- Exercise
Print the lines below word for word, beginning with the first and ending with the line that holds "若进度达到 80%，在 4 月 8 日前，会被朱颜亭发起主线 1 活动 c。", and skip every picture.

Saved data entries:
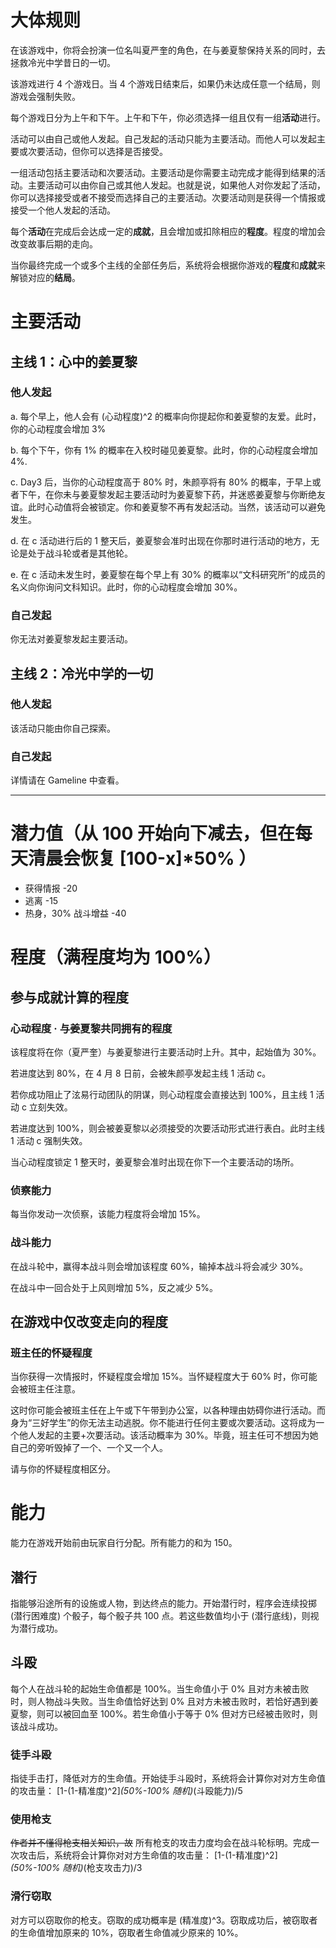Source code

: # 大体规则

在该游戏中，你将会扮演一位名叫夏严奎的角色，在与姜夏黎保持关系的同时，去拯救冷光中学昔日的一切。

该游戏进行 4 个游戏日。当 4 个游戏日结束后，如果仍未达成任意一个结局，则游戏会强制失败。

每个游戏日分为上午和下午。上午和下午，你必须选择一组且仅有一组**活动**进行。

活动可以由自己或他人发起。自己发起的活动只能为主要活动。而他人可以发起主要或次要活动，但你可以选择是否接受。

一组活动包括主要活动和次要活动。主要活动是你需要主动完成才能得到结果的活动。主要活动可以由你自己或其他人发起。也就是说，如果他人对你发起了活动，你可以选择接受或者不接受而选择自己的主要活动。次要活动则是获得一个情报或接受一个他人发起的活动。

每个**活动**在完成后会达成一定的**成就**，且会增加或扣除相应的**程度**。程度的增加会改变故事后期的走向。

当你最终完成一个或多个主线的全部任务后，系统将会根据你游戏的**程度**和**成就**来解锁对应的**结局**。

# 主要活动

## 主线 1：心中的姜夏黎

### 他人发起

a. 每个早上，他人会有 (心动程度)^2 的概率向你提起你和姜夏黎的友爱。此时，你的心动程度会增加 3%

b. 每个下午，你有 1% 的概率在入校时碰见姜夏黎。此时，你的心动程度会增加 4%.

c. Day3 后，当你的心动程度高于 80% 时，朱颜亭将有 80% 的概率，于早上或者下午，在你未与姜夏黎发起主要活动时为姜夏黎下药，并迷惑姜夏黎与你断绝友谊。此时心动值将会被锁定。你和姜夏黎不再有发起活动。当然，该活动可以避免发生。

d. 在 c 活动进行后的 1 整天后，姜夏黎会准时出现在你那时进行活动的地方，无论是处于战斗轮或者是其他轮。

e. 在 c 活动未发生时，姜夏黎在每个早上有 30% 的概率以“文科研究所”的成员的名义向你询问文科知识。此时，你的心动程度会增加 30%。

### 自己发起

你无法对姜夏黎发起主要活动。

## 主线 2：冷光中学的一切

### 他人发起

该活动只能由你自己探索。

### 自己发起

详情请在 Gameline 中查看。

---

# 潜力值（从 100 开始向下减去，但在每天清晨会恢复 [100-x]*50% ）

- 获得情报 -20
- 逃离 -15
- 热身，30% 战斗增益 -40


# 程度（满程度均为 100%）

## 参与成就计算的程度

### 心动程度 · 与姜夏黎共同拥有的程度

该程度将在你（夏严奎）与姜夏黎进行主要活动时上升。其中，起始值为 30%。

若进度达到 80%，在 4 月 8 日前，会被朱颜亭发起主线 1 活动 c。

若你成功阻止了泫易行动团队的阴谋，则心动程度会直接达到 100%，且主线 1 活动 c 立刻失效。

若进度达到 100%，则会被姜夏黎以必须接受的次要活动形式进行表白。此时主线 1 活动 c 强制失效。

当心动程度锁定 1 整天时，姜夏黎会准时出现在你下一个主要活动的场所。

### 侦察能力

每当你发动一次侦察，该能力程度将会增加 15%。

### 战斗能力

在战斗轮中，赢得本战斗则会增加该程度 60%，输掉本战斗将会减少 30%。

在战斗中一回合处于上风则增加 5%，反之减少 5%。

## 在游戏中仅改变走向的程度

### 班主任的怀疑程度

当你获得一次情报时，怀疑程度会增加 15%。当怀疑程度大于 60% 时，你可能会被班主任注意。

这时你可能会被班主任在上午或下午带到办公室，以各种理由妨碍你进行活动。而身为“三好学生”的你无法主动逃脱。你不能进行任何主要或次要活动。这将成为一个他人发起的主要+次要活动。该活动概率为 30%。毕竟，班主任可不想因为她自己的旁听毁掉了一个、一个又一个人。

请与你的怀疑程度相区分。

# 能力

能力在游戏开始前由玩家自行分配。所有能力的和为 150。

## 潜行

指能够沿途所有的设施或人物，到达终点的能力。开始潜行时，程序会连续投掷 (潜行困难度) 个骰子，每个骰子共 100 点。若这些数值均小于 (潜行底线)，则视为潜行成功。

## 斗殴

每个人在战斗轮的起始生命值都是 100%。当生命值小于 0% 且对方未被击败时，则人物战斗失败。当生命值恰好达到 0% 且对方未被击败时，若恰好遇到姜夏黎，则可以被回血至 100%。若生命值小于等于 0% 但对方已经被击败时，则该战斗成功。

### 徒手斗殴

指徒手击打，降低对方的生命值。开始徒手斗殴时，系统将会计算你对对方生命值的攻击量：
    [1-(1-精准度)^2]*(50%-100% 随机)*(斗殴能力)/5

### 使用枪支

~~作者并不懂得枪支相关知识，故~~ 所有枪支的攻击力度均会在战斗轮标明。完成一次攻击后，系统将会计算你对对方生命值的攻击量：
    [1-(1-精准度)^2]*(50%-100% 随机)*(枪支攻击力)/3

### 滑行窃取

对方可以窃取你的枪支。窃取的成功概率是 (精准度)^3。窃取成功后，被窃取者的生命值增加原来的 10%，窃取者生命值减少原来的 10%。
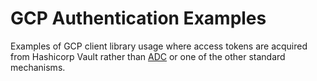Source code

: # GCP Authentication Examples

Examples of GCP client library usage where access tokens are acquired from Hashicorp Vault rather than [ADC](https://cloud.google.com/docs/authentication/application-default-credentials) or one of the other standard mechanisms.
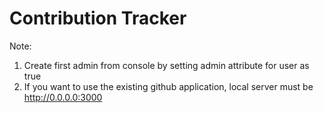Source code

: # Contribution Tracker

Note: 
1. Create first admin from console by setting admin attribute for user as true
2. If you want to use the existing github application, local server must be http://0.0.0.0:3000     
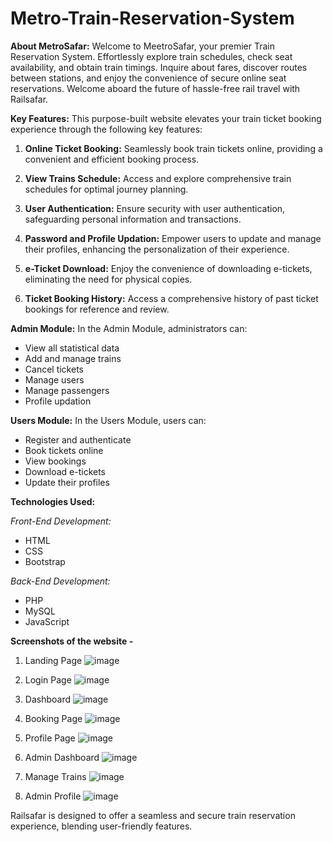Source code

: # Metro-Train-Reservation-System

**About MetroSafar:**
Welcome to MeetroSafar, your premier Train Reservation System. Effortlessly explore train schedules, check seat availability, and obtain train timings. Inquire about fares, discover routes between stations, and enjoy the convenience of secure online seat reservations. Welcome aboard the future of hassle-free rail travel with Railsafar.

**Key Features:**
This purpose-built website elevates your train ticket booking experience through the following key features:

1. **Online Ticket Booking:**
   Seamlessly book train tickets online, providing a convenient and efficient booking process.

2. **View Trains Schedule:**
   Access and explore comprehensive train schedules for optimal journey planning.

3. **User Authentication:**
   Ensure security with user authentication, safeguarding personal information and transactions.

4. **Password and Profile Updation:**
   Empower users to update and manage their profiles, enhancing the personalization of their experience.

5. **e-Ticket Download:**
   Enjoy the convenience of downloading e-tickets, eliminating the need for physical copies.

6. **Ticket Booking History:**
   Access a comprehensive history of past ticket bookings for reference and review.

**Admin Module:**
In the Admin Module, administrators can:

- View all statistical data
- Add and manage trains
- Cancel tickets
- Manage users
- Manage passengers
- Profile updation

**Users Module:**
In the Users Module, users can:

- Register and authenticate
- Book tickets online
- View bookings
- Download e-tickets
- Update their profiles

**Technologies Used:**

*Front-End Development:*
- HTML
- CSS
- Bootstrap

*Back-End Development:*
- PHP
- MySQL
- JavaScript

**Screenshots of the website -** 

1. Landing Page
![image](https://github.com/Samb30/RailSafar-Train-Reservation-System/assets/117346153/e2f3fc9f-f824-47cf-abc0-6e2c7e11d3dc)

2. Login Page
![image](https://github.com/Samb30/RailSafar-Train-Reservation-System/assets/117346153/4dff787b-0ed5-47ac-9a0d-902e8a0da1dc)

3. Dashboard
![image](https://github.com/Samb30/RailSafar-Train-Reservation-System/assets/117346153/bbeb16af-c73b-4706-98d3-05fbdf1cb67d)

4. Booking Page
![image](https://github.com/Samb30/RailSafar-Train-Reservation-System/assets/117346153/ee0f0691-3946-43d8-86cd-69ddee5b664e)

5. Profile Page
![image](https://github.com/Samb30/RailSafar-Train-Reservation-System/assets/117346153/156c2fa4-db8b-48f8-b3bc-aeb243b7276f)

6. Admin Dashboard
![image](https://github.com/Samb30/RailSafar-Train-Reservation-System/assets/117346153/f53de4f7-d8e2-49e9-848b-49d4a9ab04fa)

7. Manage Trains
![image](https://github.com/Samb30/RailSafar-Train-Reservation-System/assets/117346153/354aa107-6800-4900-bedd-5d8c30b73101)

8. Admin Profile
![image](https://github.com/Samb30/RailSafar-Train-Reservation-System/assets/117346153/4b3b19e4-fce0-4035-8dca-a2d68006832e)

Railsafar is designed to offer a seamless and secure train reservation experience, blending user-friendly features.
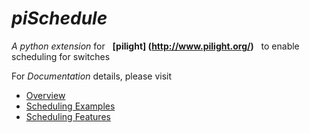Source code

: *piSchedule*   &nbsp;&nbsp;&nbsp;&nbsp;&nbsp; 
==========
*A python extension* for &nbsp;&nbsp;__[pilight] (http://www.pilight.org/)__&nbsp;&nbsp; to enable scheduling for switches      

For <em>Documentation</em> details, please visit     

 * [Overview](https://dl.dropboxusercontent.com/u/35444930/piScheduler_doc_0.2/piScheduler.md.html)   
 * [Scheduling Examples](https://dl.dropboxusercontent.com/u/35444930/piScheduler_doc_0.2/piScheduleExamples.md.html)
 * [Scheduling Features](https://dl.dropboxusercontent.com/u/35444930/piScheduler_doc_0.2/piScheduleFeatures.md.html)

- Answer to this task
Source code

: # 大体规则

在该游戏中，你将会扮演一位名叫夏严奎的角色，在与姜夏黎保持关系的同时，去拯救冷光中学昔日的一切。

该游戏进行 4 个游戏日。当 4 个游戏日结束后，如果仍未达成任意一个结局，则游戏会强制失败。

每个游戏日分为上午和下午。上午和下午，你必须选择一组且仅有一组**活动**进行。

活动可以由自己或他人发起。自己发起的活动只能为主要活动。而他人可以发起主要或次要活动，但你可以选择是否接受。

一组活动包括主要活动和次要活动。主要活动是你需要主动完成才能得到结果的活动。主要活动可以由你自己或其他人发起。也就是说，如果他人对你发起了活动，你可以选择接受或者不接受而选择自己的主要活动。次要活动则是获得一个情报或接受一个他人发起的活动。

每个**活动**在完成后会达成一定的**成就**，且会增加或扣除相应的**程度**。程度的增加会改变故事后期的走向。

当你最终完成一个或多个主线的全部任务后，系统将会根据你游戏的**程度**和**成就**来解锁对应的**结局**。

# 主要活动

## 主线 1：心中的姜夏黎

### 他人发起

a. 每个早上，他人会有 (心动程度)^2 的概率向你提起你和姜夏黎的友爱。此时，你的心动程度会增加 3%

b. 每个下午，你有 1% 的概率在入校时碰见姜夏黎。此时，你的心动程度会增加 4%.

c. Day3 后，当你的心动程度高于 80% 时，朱颜亭将有 80% 的概率，于早上或者下午，在你未与姜夏黎发起主要活动时为姜夏黎下药，并迷惑姜夏黎与你断绝友谊。此时心动值将会被锁定。你和姜夏黎不再有发起活动。当然，该活动可以避免发生。

d. 在 c 活动进行后的 1 整天后，姜夏黎会准时出现在你那时进行活动的地方，无论是处于战斗轮或者是其他轮。

e. 在 c 活动未发生时，姜夏黎在每个早上有 30% 的概率以“文科研究所”的成员的名义向你询问文科知识。此时，你的心动程度会增加 30%。

### 自己发起

你无法对姜夏黎发起主要活动。

## 主线 2：冷光中学的一切

### 他人发起

该活动只能由你自己探索。

### 自己发起

详情请在 Gameline 中查看。

---

# 潜力值（从 100 开始向下减去，但在每天清晨会恢复 [100-x]*50% ）

- 获得情报 -20
- 逃离 -15
- 热身，30% 战斗增益 -40


# 程度（满程度均为 100%）

## 参与成就计算的程度

### 心动程度 · 与姜夏黎共同拥有的程度

该程度将在你（夏严奎）与姜夏黎进行主要活动时上升。其中，起始值为 30%。

若进度达到 80%，在 4 月 8 日前，会被朱颜亭发起主线 1 活动 c。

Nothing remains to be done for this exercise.